Treib seeks to embrace—to enfold—painting as the material outcome of sustained looking and rehearsed movement. In Treib’s oeuvre, every large-scale painting corresponds to several hand-held sized works on paper, in which she develops the composition through varied repetition, oftentimes over the course of years, but never in a sequential manner. Once her body and mind have been primed to the composition, as if committing it to muscle memory, the artist lays the canvas on the floor and uses wide hake brushes to apply thinned-down washes of pigment, frequently erasing gestures and then repeating them until each painterly mark appears organic in relation to the next. To attain this impression of an underlying sense of rhythm, Treib executes each painting in the span of a single day. “The paintings develop through an accumulation of rehearsals,” she explains. “I want the memory of these previous attempts to be compounded into the final work—and for the initial impression of spontaneity to be at odds with a more measured and deliberate internal structure.” Ultimately, if abstraction is largely understood as an act of distancing—of pulling away from something or someone—, Treib’s abstraction compels the opposite motion: hers is a pictorial language of closeness and intimacy that, in turn, envelops us in her surrounding world.

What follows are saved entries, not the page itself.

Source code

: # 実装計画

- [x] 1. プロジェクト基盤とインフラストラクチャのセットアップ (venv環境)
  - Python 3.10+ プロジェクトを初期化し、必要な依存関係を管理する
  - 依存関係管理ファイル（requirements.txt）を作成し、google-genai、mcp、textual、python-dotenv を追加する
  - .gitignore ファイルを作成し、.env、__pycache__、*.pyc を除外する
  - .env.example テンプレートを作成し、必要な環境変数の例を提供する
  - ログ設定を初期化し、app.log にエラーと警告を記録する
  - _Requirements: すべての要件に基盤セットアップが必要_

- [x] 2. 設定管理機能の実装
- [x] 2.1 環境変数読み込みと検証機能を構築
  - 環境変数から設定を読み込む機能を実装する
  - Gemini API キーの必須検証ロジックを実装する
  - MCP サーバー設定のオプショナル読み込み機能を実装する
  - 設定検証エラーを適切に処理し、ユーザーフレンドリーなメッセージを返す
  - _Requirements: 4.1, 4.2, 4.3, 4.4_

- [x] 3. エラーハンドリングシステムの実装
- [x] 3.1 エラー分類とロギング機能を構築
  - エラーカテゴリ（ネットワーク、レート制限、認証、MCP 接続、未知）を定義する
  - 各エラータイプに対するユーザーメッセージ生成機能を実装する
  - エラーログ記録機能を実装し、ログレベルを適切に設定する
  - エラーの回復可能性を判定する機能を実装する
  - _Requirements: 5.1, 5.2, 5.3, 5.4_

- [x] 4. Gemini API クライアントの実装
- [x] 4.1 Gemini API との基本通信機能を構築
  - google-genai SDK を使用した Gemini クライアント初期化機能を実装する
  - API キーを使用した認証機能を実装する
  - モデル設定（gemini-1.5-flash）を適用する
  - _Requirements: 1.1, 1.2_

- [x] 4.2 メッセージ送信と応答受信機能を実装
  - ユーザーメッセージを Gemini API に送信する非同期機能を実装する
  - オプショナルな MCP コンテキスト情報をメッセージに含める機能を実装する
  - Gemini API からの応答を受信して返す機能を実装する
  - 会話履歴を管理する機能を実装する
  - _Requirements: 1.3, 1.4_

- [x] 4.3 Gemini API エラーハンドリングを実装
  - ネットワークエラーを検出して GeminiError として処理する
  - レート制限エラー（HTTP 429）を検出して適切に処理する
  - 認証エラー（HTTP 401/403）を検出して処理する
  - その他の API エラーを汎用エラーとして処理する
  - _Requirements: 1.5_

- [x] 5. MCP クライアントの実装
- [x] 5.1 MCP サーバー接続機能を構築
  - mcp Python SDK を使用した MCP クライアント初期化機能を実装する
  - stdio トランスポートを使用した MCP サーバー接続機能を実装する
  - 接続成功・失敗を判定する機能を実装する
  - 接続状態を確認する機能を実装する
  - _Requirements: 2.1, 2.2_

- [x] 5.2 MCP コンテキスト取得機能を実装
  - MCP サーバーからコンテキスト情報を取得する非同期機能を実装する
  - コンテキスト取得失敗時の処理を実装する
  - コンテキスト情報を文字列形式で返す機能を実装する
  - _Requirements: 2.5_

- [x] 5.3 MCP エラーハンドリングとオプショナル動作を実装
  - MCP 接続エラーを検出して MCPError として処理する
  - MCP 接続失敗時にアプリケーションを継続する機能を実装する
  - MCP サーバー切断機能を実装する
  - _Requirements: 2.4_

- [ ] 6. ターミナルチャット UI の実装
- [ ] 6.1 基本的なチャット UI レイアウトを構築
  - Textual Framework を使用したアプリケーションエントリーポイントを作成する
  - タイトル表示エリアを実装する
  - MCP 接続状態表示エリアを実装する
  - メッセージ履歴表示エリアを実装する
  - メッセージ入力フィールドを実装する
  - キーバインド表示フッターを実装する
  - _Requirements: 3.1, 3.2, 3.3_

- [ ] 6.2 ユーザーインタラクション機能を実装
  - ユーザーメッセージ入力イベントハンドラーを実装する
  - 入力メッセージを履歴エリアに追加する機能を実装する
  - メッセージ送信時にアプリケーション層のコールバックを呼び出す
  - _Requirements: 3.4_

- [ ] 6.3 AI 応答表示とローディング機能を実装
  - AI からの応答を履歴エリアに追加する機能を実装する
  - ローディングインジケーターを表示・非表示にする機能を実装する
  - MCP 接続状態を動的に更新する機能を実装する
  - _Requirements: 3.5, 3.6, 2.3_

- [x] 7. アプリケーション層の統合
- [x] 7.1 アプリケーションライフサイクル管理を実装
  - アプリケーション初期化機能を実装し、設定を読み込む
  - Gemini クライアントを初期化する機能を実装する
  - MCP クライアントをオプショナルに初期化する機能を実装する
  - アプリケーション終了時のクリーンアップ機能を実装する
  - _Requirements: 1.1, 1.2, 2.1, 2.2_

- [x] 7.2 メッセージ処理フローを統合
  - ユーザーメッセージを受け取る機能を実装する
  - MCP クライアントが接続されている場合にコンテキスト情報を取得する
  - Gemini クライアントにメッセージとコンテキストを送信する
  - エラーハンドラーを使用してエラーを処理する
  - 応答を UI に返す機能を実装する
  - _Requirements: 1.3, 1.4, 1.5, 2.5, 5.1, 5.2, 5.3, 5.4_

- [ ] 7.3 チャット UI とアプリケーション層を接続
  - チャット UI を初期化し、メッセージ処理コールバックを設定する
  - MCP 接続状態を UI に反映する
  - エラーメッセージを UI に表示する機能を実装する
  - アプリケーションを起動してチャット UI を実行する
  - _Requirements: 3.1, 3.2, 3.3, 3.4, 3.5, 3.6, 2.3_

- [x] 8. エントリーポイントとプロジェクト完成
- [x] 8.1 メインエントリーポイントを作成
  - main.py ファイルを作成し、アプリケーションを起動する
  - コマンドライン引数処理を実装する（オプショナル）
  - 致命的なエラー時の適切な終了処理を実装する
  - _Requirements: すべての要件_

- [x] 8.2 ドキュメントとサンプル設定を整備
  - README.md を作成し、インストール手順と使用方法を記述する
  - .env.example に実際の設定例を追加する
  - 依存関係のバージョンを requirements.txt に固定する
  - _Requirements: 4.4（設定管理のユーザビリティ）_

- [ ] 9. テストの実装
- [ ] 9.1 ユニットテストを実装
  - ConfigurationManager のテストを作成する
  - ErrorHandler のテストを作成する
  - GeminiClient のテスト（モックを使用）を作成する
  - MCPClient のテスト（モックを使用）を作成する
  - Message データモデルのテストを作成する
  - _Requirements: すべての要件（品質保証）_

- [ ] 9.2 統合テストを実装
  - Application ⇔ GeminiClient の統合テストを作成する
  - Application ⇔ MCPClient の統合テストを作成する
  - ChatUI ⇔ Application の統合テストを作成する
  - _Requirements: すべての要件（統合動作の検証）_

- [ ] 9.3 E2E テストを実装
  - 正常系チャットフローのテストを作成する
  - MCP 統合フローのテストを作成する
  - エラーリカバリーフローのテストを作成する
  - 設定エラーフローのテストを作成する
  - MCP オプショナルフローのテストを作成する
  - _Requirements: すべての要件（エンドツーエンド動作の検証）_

Excerpt from text by Erica Cooke. Full text available here

Patricia Treib was born in 1979 in Saginaw, Michigan, and lives and works in Brooklyn, New York. Treib received a Guggenheim Foundation Fellowship (2020), a New York Artadia Award (2017) and has participated in residencies at ARCH, Athens (2021), the American Academy in Rome (2017), the Dora Maar House (2014) and MacDowell (2013). Treib’s first monograph was published in 2020 and features an essay by Joanna Fiduccia and an interview conducted by poet and novelist Ben Lerner. Solo exhibitions have been held at Galerie Nordenhake, Stockholm (2023) and Mexico City (2022); Overduin & Co., Los Angeles (2021); Bureau, New York (2020) and (2017); Kate MacGarry, London (2019) and (2015); Galería Marta Cervera, Madrid (2016) and Wallspace, New York (2013). Recent group exhibitions include Friends in a Field: Conversations with Raoul De Keyser, Mu.ZEE, Ostend, Belgium (2022); City Prince/sses, Palais de Tokyo, Paris (2019) and Quicktime, Rosenwald-Wolf Gallery, The University of Arts, Philadelphia (2017). Treib’s work has been written about in ArtForum, The New Yorker, Art in America, The New York Times and Bomb Magazine. She received an MFA from Columbia University and a BFA from The School of the Art Institute of Chicago.